South Yorkshire Police and West Midlands Police have agreed to pay damages following a civil claim for misfeasance in a public office on behalf of 601 claimants, solicitors representing the victims of the Hillsborough disaster have said.

Jun 4, 2021
By Website Editor
96 Liverpool supporters were killed in the 1989 FA Cup semi-final tie between Nottingham Forest and Liverpool

A spokesman for Saunders Law, the lead solicitors for the group litigation, said the claim was started in 2015 and agreed earlier this year, but could not be reported until the conclusion of the trial of former South Yorkshire Police chief superintendent Donald Denton, 83, retired detective chief inspector Alan Foster, 74, and Peter Metcalf, 71, who acted as solicitor for the force.

The three men, who were accused of amending police officers’ statements to minimise blame on the force, were each cleared of two counts of perverting the course of justice last week after a judge ruled there was no case to answer.

The bereaved families will receive the compensation for the campaign which sought to blame fans rather than the police for the disaster which families of the victims claim was a cover-up.

The Saunders Law spokesman said: “Through this civil claim for misfeasance in a public office, 601 victims sought justice and accountability for the deliberate, orchestrated and thoroughly dishonest police cover-up that supressed the truth about the responsibility of the police and blamed the football supporters for the horrific events that unfolded at the Hillsborough Stadium on April 15 1989.”

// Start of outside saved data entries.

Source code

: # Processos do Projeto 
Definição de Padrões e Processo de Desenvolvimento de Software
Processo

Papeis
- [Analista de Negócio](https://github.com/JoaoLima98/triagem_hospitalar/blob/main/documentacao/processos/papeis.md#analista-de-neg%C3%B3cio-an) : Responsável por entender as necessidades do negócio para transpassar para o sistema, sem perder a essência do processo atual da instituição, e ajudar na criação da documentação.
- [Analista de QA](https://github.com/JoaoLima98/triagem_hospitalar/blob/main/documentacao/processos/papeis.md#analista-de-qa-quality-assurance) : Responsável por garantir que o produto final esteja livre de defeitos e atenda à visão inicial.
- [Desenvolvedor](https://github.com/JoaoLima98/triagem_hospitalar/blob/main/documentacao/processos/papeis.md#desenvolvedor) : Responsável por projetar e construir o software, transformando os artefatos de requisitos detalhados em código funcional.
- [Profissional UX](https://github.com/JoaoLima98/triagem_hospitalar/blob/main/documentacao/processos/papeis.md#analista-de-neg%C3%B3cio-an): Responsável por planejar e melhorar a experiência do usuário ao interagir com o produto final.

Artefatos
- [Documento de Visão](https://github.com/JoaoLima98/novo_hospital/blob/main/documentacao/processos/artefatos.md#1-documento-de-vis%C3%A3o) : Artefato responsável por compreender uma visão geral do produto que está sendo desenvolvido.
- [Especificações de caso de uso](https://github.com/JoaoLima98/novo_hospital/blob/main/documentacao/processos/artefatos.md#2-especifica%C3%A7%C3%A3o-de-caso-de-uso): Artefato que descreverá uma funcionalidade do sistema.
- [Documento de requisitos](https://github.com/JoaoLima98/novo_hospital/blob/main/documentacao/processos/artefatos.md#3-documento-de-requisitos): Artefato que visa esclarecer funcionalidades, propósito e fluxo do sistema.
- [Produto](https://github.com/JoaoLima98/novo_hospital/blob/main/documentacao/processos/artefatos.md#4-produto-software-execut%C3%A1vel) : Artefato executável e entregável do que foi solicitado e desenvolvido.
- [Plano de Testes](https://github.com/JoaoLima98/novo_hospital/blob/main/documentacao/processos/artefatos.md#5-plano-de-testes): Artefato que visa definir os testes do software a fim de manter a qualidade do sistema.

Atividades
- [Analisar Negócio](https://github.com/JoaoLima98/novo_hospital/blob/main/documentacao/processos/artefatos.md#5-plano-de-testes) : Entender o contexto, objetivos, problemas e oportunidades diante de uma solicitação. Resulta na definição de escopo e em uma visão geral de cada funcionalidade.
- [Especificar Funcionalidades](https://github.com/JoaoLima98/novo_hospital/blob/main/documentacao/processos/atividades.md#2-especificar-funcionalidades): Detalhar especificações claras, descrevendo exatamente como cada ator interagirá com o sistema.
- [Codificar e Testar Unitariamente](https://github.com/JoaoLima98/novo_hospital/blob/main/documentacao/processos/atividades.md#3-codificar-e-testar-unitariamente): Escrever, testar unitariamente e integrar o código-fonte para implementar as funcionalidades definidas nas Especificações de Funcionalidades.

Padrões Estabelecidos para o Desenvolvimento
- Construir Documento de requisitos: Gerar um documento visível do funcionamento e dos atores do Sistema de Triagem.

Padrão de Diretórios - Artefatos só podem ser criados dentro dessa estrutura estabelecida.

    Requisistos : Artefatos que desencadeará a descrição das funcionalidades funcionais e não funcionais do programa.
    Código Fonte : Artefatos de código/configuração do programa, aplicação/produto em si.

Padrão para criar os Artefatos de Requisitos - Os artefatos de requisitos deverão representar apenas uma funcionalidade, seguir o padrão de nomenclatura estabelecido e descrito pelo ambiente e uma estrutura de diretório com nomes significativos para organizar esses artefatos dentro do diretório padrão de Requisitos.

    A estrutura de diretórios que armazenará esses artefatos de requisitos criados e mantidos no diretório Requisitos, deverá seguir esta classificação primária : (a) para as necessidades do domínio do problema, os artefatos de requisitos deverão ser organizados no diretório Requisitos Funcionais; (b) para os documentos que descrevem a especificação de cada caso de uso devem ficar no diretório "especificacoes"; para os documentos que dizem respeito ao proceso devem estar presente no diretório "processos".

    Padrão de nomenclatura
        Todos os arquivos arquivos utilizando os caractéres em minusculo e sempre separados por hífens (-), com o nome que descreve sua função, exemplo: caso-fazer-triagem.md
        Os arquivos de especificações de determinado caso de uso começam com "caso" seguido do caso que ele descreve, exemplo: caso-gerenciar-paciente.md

The disaster at Sheffield Wednesday’s stadium which led to the deaths of 96 Liverpool fans at the 1989 FA Cup semi-final was investigated by West Midlands Police.

Lawyers said the cover-up had caused additional psychiatric injury to the survivors of the disaster and the families of those who died.

The spokesman added: “The settlement of these claims marks the end of an unparalleled and extraordinary fight for justice by the victims and their families.”

In 2012, then-chief constable of South Yorkshire Police David Crompton apologised for a cover-up following the publication of the Hillsborough Independent Panel report.

New inquests, which concluded in 2016, found that the 96 men, women and children who died were unlawfully killed and fans played no part in the causes of the disaster.

In the statement, Saunders Law said there had been “an almost complete failure of the justice system to deliver justice” and called on the Government to implement a Hillsborough Law, which would include a duty of candour for public officials.

The spokesman said: “We trust that this settlement will put an end to any fresh attempts to rewrite the record and wrongly claim that there was no cover-up.

“In so commenting, we contrast the dignity of the bereaved families and the supporters with the conduct of those who still seek to peddle the discredited lies of the past.”

The law firm said the police forces will pay damages to compensate each claimant for injuries they suffered and provide access to a treatment fund for further psychiatric treatment or counselling.

In cases where claimants have died, the compensation will be paid to their estate.